Hey, you're lucky it got posted at all with the server problems all morning.
 

Chefs vs. City

The problem with the show is that it doesn't showcase the city or its cuisine in any way I would necessarily find appealing. I mean, this is the equivalent of holding a Rice-a-Roni eating contest when they visit San Francisco - it's got nothing to do with the city or its cuisine, or the ability of the challenging chefs to, oh, I don't know ... COOK.
Running a close second in the Bad Idea department: the Best of Diners, Drive-Ins, and Dives. Not only does it have Guy Fieri, it's Guy Fieri reminding us what a cool guy he is. It's like those horrid episodes where the screenwriters ran out of ideas, so they have a dramatic lead get in a serious accident and spend the episode doing flashbacks. The only thing missing from BoDDD is the car accident.

I saw....

As soon as I saw this show listed I thought "That's it, they're actively trying to kill Bryan Lambert with bad food television".

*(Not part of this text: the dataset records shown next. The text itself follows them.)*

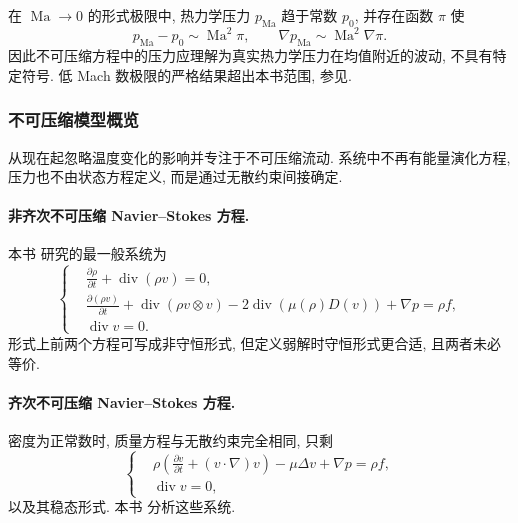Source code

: 在 $\operatorname{Ma}\to0$ 的形式极限中, 热力学压力 $p_{\operatorname{Ma}}$ 趋于常数 $p_0$, 并存在函数 $\pi$ 使
\[
  p_{\operatorname{Ma}}-p_0\sim\operatorname{Ma}^2\pi,
  \qquad \nabla p_{\operatorname{Ma}}\sim\operatorname{Ma}^2\nabla\pi.
\]
因此不可压缩方程中的压力应理解为真实热力学压力在均值附近的波动, 不具有特定符号. 低 Mach 数极限的严格结果超出本书范围, 参见.

\subsubsection{不可压缩模型概览}
\label{subsec:chap1-incompressible-overview}

从现在起忽略温度变化的影响并专注于不可压缩流动. 系统中不再有能量演化方程, 压力也不由状态方程定义, 而是通过无散约束间接确定.

\paragraph{非齐次不可压缩 Navier--Stokes 方程.}
\label{subsec:chap1-nonhomogeneous-navier-stokes}
本书 研究的最一般系统为
\[
\left\{
\begin{aligned}
&\frac{\partial\rho}{\partial t}+\operatorname{div}(\rho v)=0,\\
&\frac{\partial(\rho v)}{\partial t}+\operatorname{div}(\rho v\otimes v)-2\operatorname{div}(\mu(\rho)D(v))+\nabla p=\rho f,\\
&\operatorname{div}v=0.
\end{aligned}
\right.
\]
形式上前两个方程可写成非守恒形式, 但定义弱解时守恒形式更合适, 且两者未必等价.

\paragraph{齐次不可压缩 Navier--Stokes 方程.}
\label{subsec:chap1-homogeneous-navier-stokes}
密度为正常数时, 质量方程与无散约束完全相同, 只剩
\[
\left\{\begin{aligned}
&\rho\left(\frac{\partial v}{\partial t}+(v\cdot\nabla)v\right)-\mu\Delta v+\nabla p=\rho f,\\
&\operatorname{div}v=0,
\end{aligned}\right.
\]
以及其稳态形式. 本书 分析这些系统.

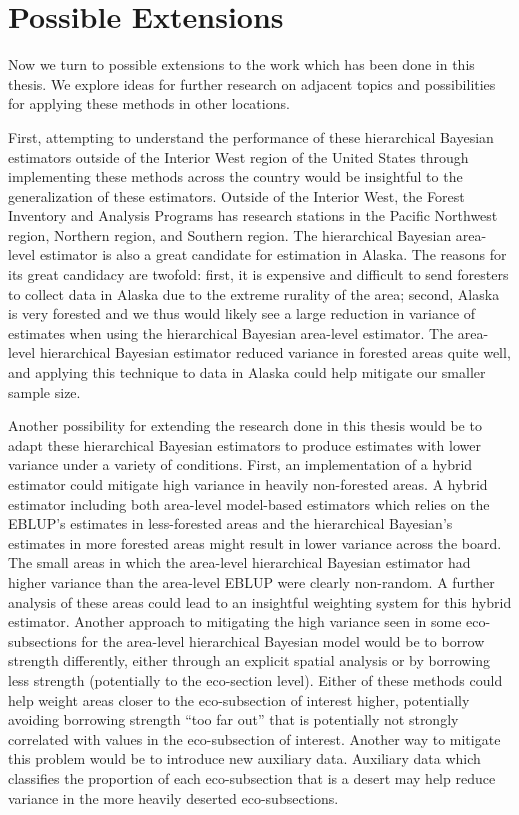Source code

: \documentclass[12pt,twoside]{reedthesis}
\begin{document}
\hypertarget{possible-extensions}{%
\section{Possible Extensions}\label{possible-extensions}}

Now we turn to possible extensions to the work which has been done in this thesis. We explore ideas for further research on adjacent topics and possibilities for applying these methods in other locations.

First, attempting to understand the performance of these hierarchical Bayesian estimators outside of the Interior West region of the United States through implementing these methods across the country would be insightful to the generalization of these estimators. Outside of the Interior West, the Forest Inventory and Analysis Programs has research stations in the Pacific Northwest region, Northern region, and Southern region. The hierarchical Bayesian area-level estimator is also a great candidate for estimation in Alaska. The reasons for its great candidacy are twofold: first, it is expensive and difficult to send foresters to collect data in Alaska due to the extreme rurality of the area; second, Alaska is very forested and we thus would likely see a large reduction in variance of estimates when using the hierarchical Bayesian area-level estimator. The area-level hierarchical Bayesian estimator reduced variance in forested areas quite well, and applying this technique to data in Alaska could help mitigate our smaller sample size.

Another possibility for extending the research done in this thesis would be to adapt these hierarchical Bayesian estimators to produce estimates with lower variance under a variety of conditions. First, an implementation of a hybrid estimator could mitigate high variance in heavily non-forested areas. A hybrid estimator including both area-level model-based estimators which relies on the EBLUP's estimates in less-forested areas and the hierarchical Bayesian's estimates in more forested areas might result in lower variance across the board. The small areas in which the area-level hierarchical Bayesian estimator had higher variance than the area-level EBLUP were clearly non-random. A further analysis of these areas could lead to an insightful weighting system for this hybrid estimator. Another approach to mitigating the high variance seen in some eco-subsections for the area-level hierarchical Bayesian model would be to borrow strength differently, either through an explicit spatial analysis or by borrowing less strength (potentially to the eco-section level). Either of these methods could help weight areas closer to the eco-subsection of interest higher, potentially avoiding borrowing strength ``too far out'' that is potentially not strongly correlated with values in the eco-subsection of interest. Another way to mitigate this problem would be to introduce new auxiliary data. Auxiliary data which classifies the proportion of each eco-subsection that is a desert may help reduce variance in the more heavily deserted eco-subsections.
\end{document}
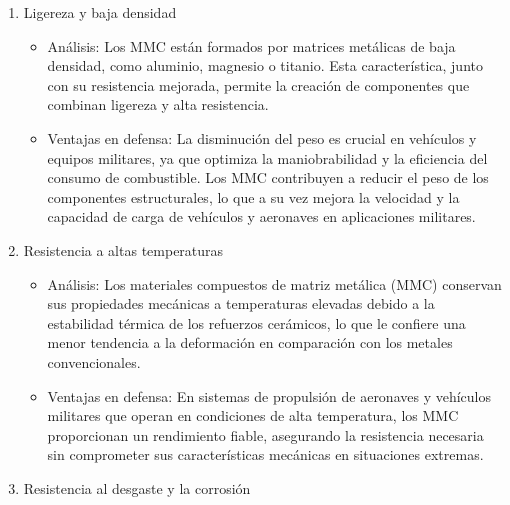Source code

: \documentclass[letterpaper, 12pt]{article}
\begin{document}
\begin{enumerate}
      \item Ligereza y baja densidad

            \begin{itemize}
                  \item Análisis: Los MMC están formados por matrices metálicas de baja densidad, como
                        aluminio, magnesio o titanio. Esta característica, junto con su resistencia
                        mejorada, permite la creación de componentes que combinan ligereza y alta
                        resistencia.

                  \item Ventajas en defensa: La disminución del peso es crucial en vehículos y equipos
                        militares, ya que optimiza la maniobrabilidad y la eficiencia del consumo de
                        combustible. Los MMC contribuyen a reducir el peso de los componentes
                        estructurales, lo que a su vez mejora la velocidad y la capacidad de carga de
                        vehículos y aeronaves en aplicaciones militares.
            \end{itemize}

      \item Resistencia a altas temperaturas

            \begin{itemize}
                  \item       Análisis: Los materiales compuestos de matriz metálica (MMC) conservan sus
                        propiedades mecánicas a temperaturas elevadas debido a la estabilidad térmica
                        de los refuerzos cerámicos, lo que le confiere una menor tendencia a la
                        deformación en comparación con los metales convencionales.
                  \item Ventajas en defensa: En sistemas de propulsión de aeronaves y vehículos
                        militares que operan en condiciones de alta temperatura, los MMC proporcionan
                        un rendimiento fiable, asegurando la resistencia necesaria sin comprometer sus
                        características mecánicas en situaciones extremas.
            \end{itemize}

      \item Resistencia al desgaste y la corrosión


\end{enumerate}
\end{document}

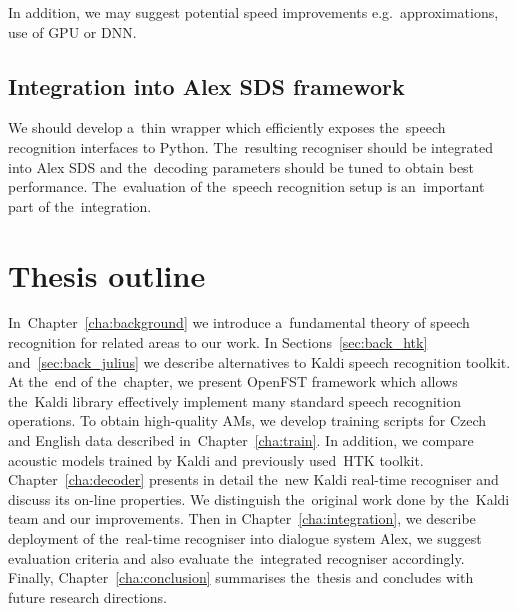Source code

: In addition, we may suggest potential speed improvements e.g.\ approximations, use of \ac{GPU} or \ac{DNN}\cite{vesely2013sequencediscriminative}.

\subsection[Integration into Alex \acs{SDS} framework]{Integration into Alex \acl{SDS} framework} 
\label{sub:integration}
We should develop a~thin wrapper which efficiently exposes the~speech recognition interfaces to Python.
The~resulting recogniser should be integrated into Alex \ac{SDS} and the~decoding parameters should be tuned to obtain best performance.
The~evaluation of the~speech recognition setup is an~important part of the~integration.

\section*{Thesis outline} 
In~Chapter~\ref{cha:background} we introduce a~fundamental theory of speech recognition for related areas to our work.
In Sections~\ref{sec:back_htk} and~\ref{sec:back_julius} we describe alternatives to Kaldi speech recognition toolkit. 
At the~end of the~chapter, we present OpenFST framework which allows the~Kaldi library effectively implement many standard speech recognition operations. 
To obtain high-quality \aclp{AM}, we develop training scripts for Czech and English data described in~Chapter~\ref{cha:train}. 
In addition, we compare acoustic models trained by Kaldi and previously used~\ac{HTK} toolkit. 
Chapter~\ref{cha:decoder} presents in detail the~new Kaldi real-time recogniser and discuss its on-line properties.
We distinguish the~original work done by the~Kaldi team and our improvements. 
Then in Chapter~\ref{cha:integration}, we describe deployment of the~real-time recogniser into dialogue system Alex, we suggest evaluation criteria and also evaluate the~integrated recogniser accordingly.
Finally, Chapter~\ref{cha:conclusion} summarises the~thesis and concludes with future research directions.
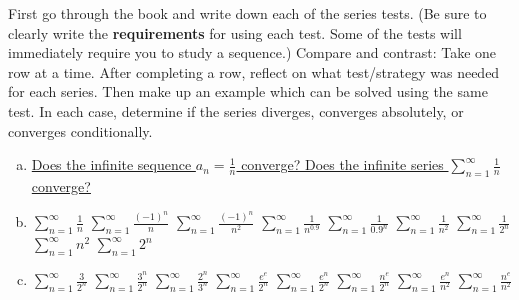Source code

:\documentclass{article}
\begin{document}
\pagestyle{fancy}

\noindent
First go through the book and write down each of the series tests. (Be sure to clearly write the {\bf requirements} for using each test. Some of the tests will immediately require you to study a sequence.) Compare and contrast: Take one row at a time. After completing a row, reflect on what test/strategy was needed for each series. Then make up an example which can be solved using the same test. In each case, determine if the series diverges, converges absolutely, or converges conditionally.

\begin{enumerate}[(a)]

\item\quad
\href{https://edward-kim-math.github.io/key/series/a1.pdf}{Does the infinite sequence $\displaystyle a_n = \frac1n$ converge?
Does the infinite series $\displaystyle \sum_{n=1}^\infty \frac1n$ converge?}

\vfill

\item \quad 
\href{https://edward-kim-math.github.io/key/series/b1.pdf}{$\displaystyle \sum_{n=1}^\infty \frac1n$} %
\quad
\href{https://edward-kim-math.github.io/key/series/b2.pdf}{$\displaystyle \sum_{n=1}^\infty \frac{(-1)^n}n$} %
\quad
\href{https://edward-kim-math.github.io/key/series/b3.pdf}{$\displaystyle \sum_{n=1}^\infty \frac{(-1)^n}{n^2}$} %
\quad
\href{https://edward-kim-math.github.io/key/series/b4.pdf}{$\displaystyle \sum_{n=1}^\infty \frac1{n^{0.9}}$} %
\quad
\href{https://edward-kim-math.github.io/key/series/b5.pdf}{$\displaystyle \sum_{n=1}^\infty \frac1{0.9^n}$}
\quad
\href{https://edward-kim-math.github.io/key/series/b6.pdf}{$\displaystyle \sum_{n=1}^\infty \frac1{n^2}$}
\quad
\href{https://edward-kim-math.github.io/key/series/b7.pdf}{$\displaystyle \sum_{n=1}^\infty \frac1{2^n}$}
\quad
\href{https://edward-kim-math.github.io/key/series/b8.pdf}{$\displaystyle \sum_{n=1}^\infty n^2$}
\quad
\href{https://edward-kim-math.github.io/key/series/b9.pdf}{$\displaystyle \sum_{n=1}^\infty 2^n$}

\vfill

\item\quad
\href{https://edward-kim-math.github.io/key/series/c1.pdf}{$\displaystyle\sum_{n=1}^\infty \frac{3}{2^n}$}
\quad
\href{https://edward-kim-math.github.io/key/series/c2.pdf}{$\displaystyle\sum_{n=1}^\infty \frac{3^n}{2^n}$}
\quad
\href{https://edward-kim-math.github.io/key/series/c3.pdf}{$\displaystyle\sum_{n=1}^\infty \frac{2^n}{3^n}$}
\quad
\href{https://edward-kim-math.github.io/key/series/c4.pdf}{$\displaystyle\sum_{n=1}^\infty \frac{e^e}{2^n}$}
\quad
\href{https://edward-kim-math.github.io/key/series/c5.pdf}{$\displaystyle\sum_{n=1}^\infty \frac{e^n}{2^n}$}
\quad
\href{https://edward-kim-math.github.io/key/series/c6.pdf}{$\displaystyle\sum_{n=1}^\infty \frac{n^e}{2^n}$}
\quad
\href{https://edward-kim-math.github.io/key/series/c7.pdf}{$\displaystyle\sum_{n=1}^\infty \frac{e^n}{n^2}$}
\quad
\href{https://edward-kim-math.github.io/key/series/c8.pdf}{$\displaystyle\sum_{n=1}^\infty \frac{n^e}{n^2}$}
\quad


\end{enumerate}
\end{document}
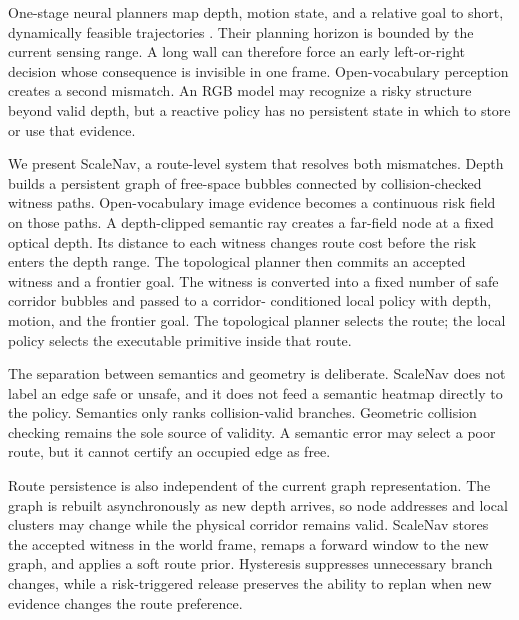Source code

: \documentclass[letterpaper,10pt,conference]{ieeeconf}
\begin{document}
One-stage neural planners map depth, motion state, and a relative goal to
short, dynamically feasible trajectories \cite{yopo}.  Their planning horizon
is bounded by the current sensing range.  A long wall can therefore force an
early left-or-right
decision whose consequence is invisible in one frame.  Open-vocabulary
perception creates a second mismatch.  An RGB model may recognize a risky
structure beyond valid depth, but a reactive policy has no persistent state in
which to store or use that evidence.

We present ScaleNav, a route-level system that resolves both mismatches.  Depth
builds a persistent graph of free-space bubbles connected by
collision-checked witness paths.  Open-vocabulary image evidence becomes a
continuous risk field on those paths.  A depth-clipped semantic ray creates a
far-field node at a fixed optical depth.  Its distance to each witness changes
route cost before the risk enters the depth range.  The topological planner
then commits an accepted witness and a frontier goal.  The witness is converted
into a fixed number of safe corridor bubbles and passed to a corridor-
conditioned local policy with depth, motion, and the frontier goal.  The topological
planner selects the route; the local policy selects the executable primitive
inside that route.

The separation between semantics and geometry is deliberate.  ScaleNav does
not label an edge safe or unsafe, and it does not feed a semantic heatmap
directly to the policy.  Semantics only ranks collision-valid branches.
Geometric collision checking remains the sole source of validity.  A semantic
error may select a poor route, but it cannot certify an occupied edge as free.

Route persistence is also independent of the current graph representation.
The graph is rebuilt asynchronously as new depth arrives, so node addresses
and local clusters may change while the physical corridor remains valid.
ScaleNav stores the accepted witness in the world frame, remaps a forward
window to the new graph, and applies a soft route prior.  Hysteresis suppresses
unnecessary branch changes, while a risk-triggered release preserves the
ability to replan when new evidence changes the route preference.
\end{document}
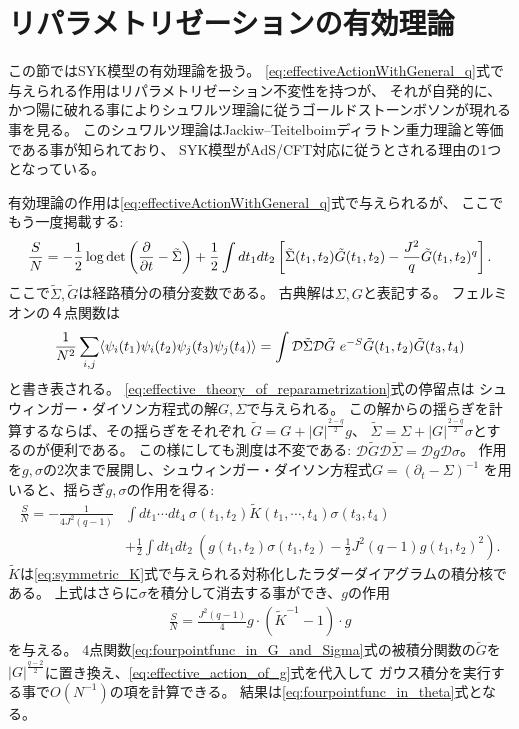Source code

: \section{リパラメトリゼーションの有効理論 \label{sec:effective_theory}}
この節ではSYK模型の有効理論を扱う。
\eqref{eq:effectiveActionWithGeneral_q}式で与えられる作用はリパラメトリゼーション不変性を持つが、
それが自発的に、かつ陽に破れる事によりシュワルツ理論に従うゴールドストーンボソンが現れる事を見る。
このシュワルツ理論はJackiw--Teitelboimディラトン重力理論と等価である事が知られており、
SYK模型がAdS/CFT対応に従うとされる理由の1つとなっている。

有効理論の作用は\eqref{eq:effectiveActionWithGeneral_q}式で与えられるが、
ここでもう一度掲載する:
\begin{align}
	\frac{S}{N}
	= -\frac{1}{2}\log\det\left(\frac{\partial}{\partial t} - \tilde{\Sigma}\right)
		+ \frac{1}{2}\int dt_1dt_2
		\left[
			\tilde{\Sigma}(t_1, t_2)\tilde{G}(t_1, t_2)
			- \frac{J^2}{q}\tilde{G}(t_1, t_2)^q
		\right].
	\label{eq:effective_theory_of_reparametrization}
\end{align}
ここで$\tilde{\Sigma},\tilde{G}$は経路積分の積分変数である。
古典解は$\Sigma, G$と表記する。
フェルミオンの４点関数は
\begin{align}
	\frac{1}{N^2}\sum_{i,j}\average{\psi_i(t_1)\psi_i(t_2)\psi_j(t_3)\psi_j(t_4)}
	= \int \mathcal{D}\tilde{\Sigma}\mathcal{D}\tilde{G}\ 
		e^{-S}\tilde{G}(t_1, t_2)\tilde{G}(t_3, t_4)
	\label{eq:fourpointfunc_in_G_and_Sigma}
\end{align}
と書き表される。
\eqref{eq:effective_theory_of_reparametrization}式の停留点は
シュウィンガー・ダイソン方程式の解$G,\Sigma$で与えられる。
この解からの揺らぎを計算するならば、その揺らぎをそれぞれ
$\tilde{G} = G + |G|^{\frac{2-q}{2}}g$、
$\tilde{\Sigma} = \Sigma + |G|^{\frac{2-q}{2}}\sigma$とするのが便利である。
この様にしても測度は不変である: 
$\mathcal{D}\tilde{G}\mathcal{D}\tilde{\Sigma} = \mathcal{D}g\mathcal{D}\sigma$。
作用を$g,\sigma$の2次まで展開し、シュウィンガー・ダイソン方程式$G = (\partial_t - \Sigma)^{-1}$
を用いると、揺らぎ$g,\sigma$の作用を得る:
\begin{align}
	\frac{S}{N}
		= -\frac{1}{4J^2(q-1)}&\int dt_1\cdots dt_4\ 
			\sigma(t_1, t_2)\tilde{K}(t_1, \cdots, t_4)\sigma(t_3, t_4)\nonumber\\
		&+ \frac{1}{2}\int dt_1dt_2\ 
		\left(
			g(t_1, t_2)\sigma(t_1, t_2) - \frac{1}{2}J^2(q-1)g(t_1, t_2)^2
		\right).
\end{align}
$\tilde{K}$は\eqref{eq:symmetric_K}式で与えられる対称化したラダーダイアグラムの積分核である。
上式はさらに$\sigma$を積分して消去する事ができ、$g$の作用
\begin{align}
	\frac{S}{N} = \frac{J^2(q-1)}{4}g\cdot(\tilde{K}^{-1} - 1)\cdot g
	\label{eq:effective_action_of_g}
\end{align}
を与える。
4点関数\eqref{eq:fourpointfunc_in_G_and_Sigma}式の被積分関数の$\tilde{G}$を
$|G|^{\frac{q-2}{2}}$に置き換え、\eqref{eq:effective_action_of_g}式を代入して
ガウス積分を実行する事で$O(N^{-1})$の項を計算できる。
結果は\eqref{eq:fourpointfunc_in_theta}式となる。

Thanks for taking one for the team

I was curious what that show was going to be like, but not enough to pay attention to when it aired. Thanks for saving me the trouble.
Yeah, a throwdown-style contest with local everything (chefs, ingredients, specialty, etc.) would be cool.

What she said

Yes, thank you for helping me decide whether or not to hit "delete", because I taped it and would have watched this mess were it not for your timely warning.